= Beginning of Section =

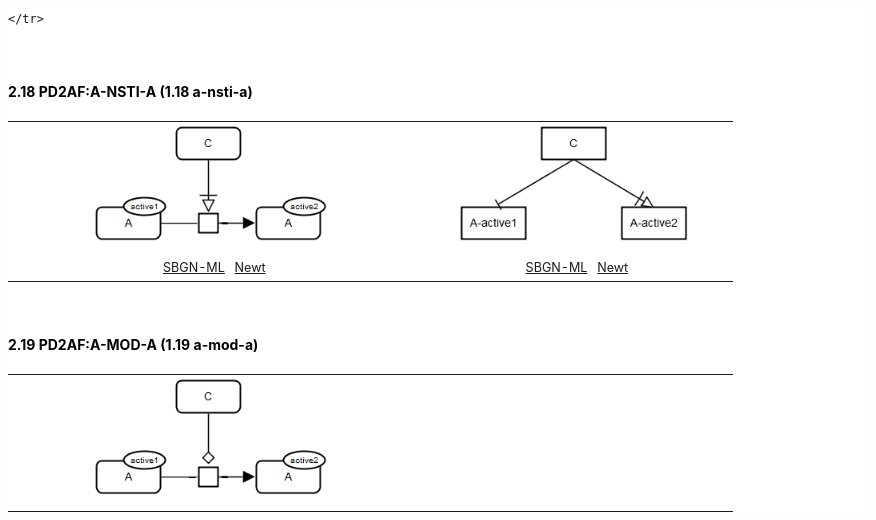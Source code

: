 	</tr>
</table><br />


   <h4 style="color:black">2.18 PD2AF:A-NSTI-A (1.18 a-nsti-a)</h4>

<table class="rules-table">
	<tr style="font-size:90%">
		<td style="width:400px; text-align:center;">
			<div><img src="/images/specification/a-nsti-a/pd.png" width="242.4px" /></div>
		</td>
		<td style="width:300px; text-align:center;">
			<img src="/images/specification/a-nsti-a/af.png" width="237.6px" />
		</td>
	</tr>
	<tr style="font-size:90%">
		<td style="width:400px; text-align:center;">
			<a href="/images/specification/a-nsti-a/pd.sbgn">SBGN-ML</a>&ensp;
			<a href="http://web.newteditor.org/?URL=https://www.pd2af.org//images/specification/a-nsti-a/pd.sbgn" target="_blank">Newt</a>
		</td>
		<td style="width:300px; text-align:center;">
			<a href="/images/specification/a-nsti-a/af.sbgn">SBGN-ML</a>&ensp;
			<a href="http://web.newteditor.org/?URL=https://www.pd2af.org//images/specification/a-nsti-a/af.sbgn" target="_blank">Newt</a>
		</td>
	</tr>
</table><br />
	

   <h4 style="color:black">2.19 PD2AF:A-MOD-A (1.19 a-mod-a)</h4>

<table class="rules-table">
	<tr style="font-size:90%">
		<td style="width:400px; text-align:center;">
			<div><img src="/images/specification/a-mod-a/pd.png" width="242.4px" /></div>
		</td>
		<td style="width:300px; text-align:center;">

= End of Section =

**WHAT IS EXPECTED:**
The data should be printed again unchanged; leave its pictures out.

**ANSWER BOX:**
Source code

: 	</tr>
</table><br />


   <h4 style="color:black">2.18 PD2AF:A-NSTI-A (1.18 a-nsti-a)</h4>

<table class="rules-table">
	<tr style="font-size:90%">
		<td style="width:400px; text-align:center;">
			<div><img src="/images/specification/a-nsti-a/pd.png" width="242.4px" /></div>
		</td>
		<td style="width:300px; text-align:center;">
			<img src="/images/specification/a-nsti-a/af.png" width="237.6px" />
		</td>
	</tr>
	<tr style="font-size:90%">
		<td style="width:400px; text-align:center;">
			<a href="/images/specification/a-nsti-a/pd.sbgn">SBGN-ML</a>&ensp;
			<a href="http://web.newteditor.org/?URL=https://www.pd2af.org//images/specification/a-nsti-a/pd.sbgn" target="_blank">Newt</a>
		</td>
		<td style="width:300px; text-align:center;">
			<a href="/images/specification/a-nsti-a/af.sbgn">SBGN-ML</a>&ensp;
			<a href="http://web.newteditor.org/?URL=https://www.pd2af.org//images/specification/a-nsti-a/af.sbgn" target="_blank">Newt</a>
		</td>
	</tr>
</table><br />
	

   <h4 style="color:black">2.19 PD2AF:A-MOD-A (1.19 a-mod-a)</h4>

<table class="rules-table">
	<tr style="font-size:90%">
		<td style="width:400px; text-align:center;">
			<div><img src="/images/specification/a-mod-a/pd.png" width="242.4px" /></div>
		</td>
		<td style="width:300px; text-align:center;">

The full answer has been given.